Tuesday, February 12, 2008

12 Feb 2008

Today:
Met about DC proposal. Bob will send responses to questions today.
Looking through CAP proposal and CAP env/energy website.
Watched video for Capturing the Energy Opportunity - more show than substance
Bush's energy budget analysis: http://www.americanprogress.org/issues/2008/02/energy_budget.html
More support for fossil fuels, less for renewable energy, cutting efficiency/weatherization funding.
Says Science articles on biofuel show need for sustainable fuels; cites jobs associated with ethanol production.
Bush pulled FutureGen (first big CCS demo project) off line due to cost overruns.
House hearing on cap-and-trade in Jan - should auction rather than give away. Discuss some problems with European system, including giveaway, lack of transparency, constant rule changes. Podesta advocated 10/45/45 plan outline in CAP's report.
[Check Washington Post article on green jobs; also Time magazine and CNN feature on Situation room]
Van Jones' Green Collar jobs article on Huffington Post, good links to green collar programs: http://www.huffingtonpost.com/van-jones/memo-to-candidates-green_b_82967.html

Second WSJ post on Environmental Capital blog about Green Collar Jobs http://blogs.wsj.com/environmentalcapital/2008/02/01/take-two-green-collar-jobs/
reviews different definitions of the term. We've come across most of them: cites Pinderhughes (blue collar jobs in green businesses); ASES report (90% are "light green collar" like lawyers, accountants, etc.) and the Green Collar Careers blog (http://greencollar.wordpress.com/2008/01/04/green-collar-subjects-and-sectors-part-1/).

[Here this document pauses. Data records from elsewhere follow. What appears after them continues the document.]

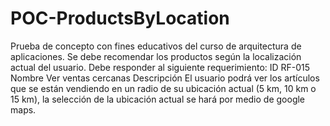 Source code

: # POC-ProductsByLocation

Prueba de concepto con fines educativos del curso de arquitectura de aplicaciones. Se debe recomendar los productos según la localización actual del usuario.
Debe responder al siguiente requerimiento:
ID
RF-015
Nombre
Ver ventas cercanas
Descripción
El usuario podrá ver los artículos que se están vendiendo en un radio de su ubicación actual (5 km, 10 km o 15 km), la selección de la ubicación actual se hará por medio de google maps.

NPR Green Collar Jobs story (3 min)
http://www.npr.org/templates/story/story.php?storyId=17307587
Bay area shortage in GCJs. Gov't run training program in Richmond - interview trainee. Interviews Pinderhughes. Defines GCJs as manual labor jobs in green industries.

Notes on Bob's CAP Proposal:
Public investment on public-sector-led initiatives is most effective short-term policy intervention - should finance green growth initiatives, esp. new building construction and retrofitting.
Questions in need of further explication -
1. C/B analysis & credible estimates of gov't expenditures needed to make CAP program elements effective (e.g., low-carbon transport infrastructure)
2. Employment effects (compared to BAU)
3. Regional effects: Differences in effective policies in different regions. How are C/Bs distributed among regions and how to be fair?
4. Need to have solid grasp of 1-3 to ensure effectiveness as countercyclical policy.

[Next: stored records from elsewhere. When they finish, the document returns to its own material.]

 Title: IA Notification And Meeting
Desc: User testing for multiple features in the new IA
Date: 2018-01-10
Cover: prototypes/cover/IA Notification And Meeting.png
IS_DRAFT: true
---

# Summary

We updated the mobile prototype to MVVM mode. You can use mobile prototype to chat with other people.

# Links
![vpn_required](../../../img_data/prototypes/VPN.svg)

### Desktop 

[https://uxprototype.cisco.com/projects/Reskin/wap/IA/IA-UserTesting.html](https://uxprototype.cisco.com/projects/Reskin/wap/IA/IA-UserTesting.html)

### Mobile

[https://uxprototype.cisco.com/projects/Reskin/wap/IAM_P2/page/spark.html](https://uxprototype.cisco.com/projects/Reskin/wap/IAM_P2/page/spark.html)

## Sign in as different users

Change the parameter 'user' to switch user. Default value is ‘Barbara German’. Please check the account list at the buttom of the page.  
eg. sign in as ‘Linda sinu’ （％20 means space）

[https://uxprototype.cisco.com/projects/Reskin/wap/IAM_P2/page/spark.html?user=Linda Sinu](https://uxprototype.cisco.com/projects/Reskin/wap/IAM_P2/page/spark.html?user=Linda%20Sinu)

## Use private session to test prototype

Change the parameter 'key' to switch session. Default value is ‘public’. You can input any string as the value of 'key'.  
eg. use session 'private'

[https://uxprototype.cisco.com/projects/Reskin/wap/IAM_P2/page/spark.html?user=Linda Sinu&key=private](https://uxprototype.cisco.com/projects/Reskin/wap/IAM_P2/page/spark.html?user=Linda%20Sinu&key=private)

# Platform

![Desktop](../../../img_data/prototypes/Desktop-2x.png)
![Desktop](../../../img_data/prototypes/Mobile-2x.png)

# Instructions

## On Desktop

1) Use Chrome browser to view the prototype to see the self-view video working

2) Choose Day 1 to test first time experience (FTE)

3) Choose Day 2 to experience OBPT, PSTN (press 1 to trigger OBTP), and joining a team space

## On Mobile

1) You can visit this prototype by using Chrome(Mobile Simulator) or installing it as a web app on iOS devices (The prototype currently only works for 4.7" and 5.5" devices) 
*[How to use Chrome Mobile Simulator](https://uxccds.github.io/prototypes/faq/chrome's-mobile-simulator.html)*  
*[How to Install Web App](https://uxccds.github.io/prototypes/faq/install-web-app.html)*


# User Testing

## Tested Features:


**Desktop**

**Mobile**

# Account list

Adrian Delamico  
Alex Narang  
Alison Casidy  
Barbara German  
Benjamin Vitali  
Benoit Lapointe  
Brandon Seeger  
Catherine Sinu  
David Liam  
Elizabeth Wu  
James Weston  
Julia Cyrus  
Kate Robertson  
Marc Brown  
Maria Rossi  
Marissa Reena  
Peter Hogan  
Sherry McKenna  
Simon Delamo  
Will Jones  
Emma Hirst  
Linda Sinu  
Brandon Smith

Proposed study - study series of alternate growth paths:
0. BAU energy infrastructure; S-R and L-R scenarios
1. Cap and trade - problematic on its own, since imposes new costs on producers and consumers
2. Cap and redistribute on progressive basis (Jim Boyce's paper)
3. Divide revenues between redist and green investments. CAP study proposes 10% transitional assistance, 45% to low-income households, 45% to new green growth investments (of $746 billion over 2009-2018). But is $335 billion over 10 years enough to support green investments and provide effective countercyclical measure? Small % of military budget.
4. Appropriate level of fiscal support for green initatives decided through C/B analysis, employment effects, regional effects, countercyclical effects.

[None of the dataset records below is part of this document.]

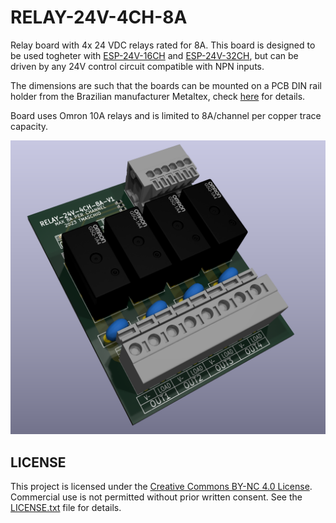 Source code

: # RELAY-24V-4CH-8A

Relay board with 4x 24 VDC relays rated for 8A. This board is designed to be used togheter with [ESP-24V-16CH](https://github.com/thermseekr/esp-24v-16ch) and [ESP-24V-32CH](https://github.com/thermseekr/esp-24v-32ch), but can be driven by any 24V control circuit compatible with NPN inputs.

The dimensions are such that the boards can be mounted on a PCB DIN rail holder from the Brazilian manufacturer Metaltex, check [here](https://www.metaltex.com.br/produtos/componentes/suportes/sp7-suporte-para-montagem-de-placa-de-circuito-impresso-em-trilho-din) for details.

Board uses Omron 10A relays and is limited to 8A/channel per copper trace capacity.

![alt text](https://github.com/thermseekr/relay-24v-4ch-8a/blob/main/V1/relay-24v-4ch-8a-v1.png "RELAY-24V-4CH-8A V1")

## LICENSE

This project is licensed under the [Creative Commons BY-NC 4.0 License](https://creativecommons.org/licenses/by-nc/4.0/).
Commercial use is not permitted without prior written consent. See the [LICENSE.txt](LICENSE.txt) file for details.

Employment effects of alternative spending targets, a la the demilitarization report, but more extensive and carefully specified. Also provide region-by-region estimates.

Employment effects of state-level public investment programs
PERI study showing that public investment (not just public spending) correlated with higher job growth.
For CAP study, will synthesize relative employment effects analysis with public investment as job creator analysis. Can also generate relative distributional effects.

Reviewed Bob & Heidi's demilitarization report: http://www.peri.umass.edu/fileadmin/pdf/other_publication_types/PERI_IPS_WAND_study.pdf
Were not able to look at renewable energy, since info wasn't yet available. Possible to do more thorough study for CAP lacking this, and probably other, data?
Used IMPLAN?
[Bob and James' study referenced in CAP proposal not yet available.]

Intro to IMPLAN - from Univ of FL
http://edis.ifas.ufl.edu/FE168
Basic (serves non-local markets) and service (serves local markets) industries. Not differentiated based on what they produce, but who they produce for. Division helps direct and indirect effects.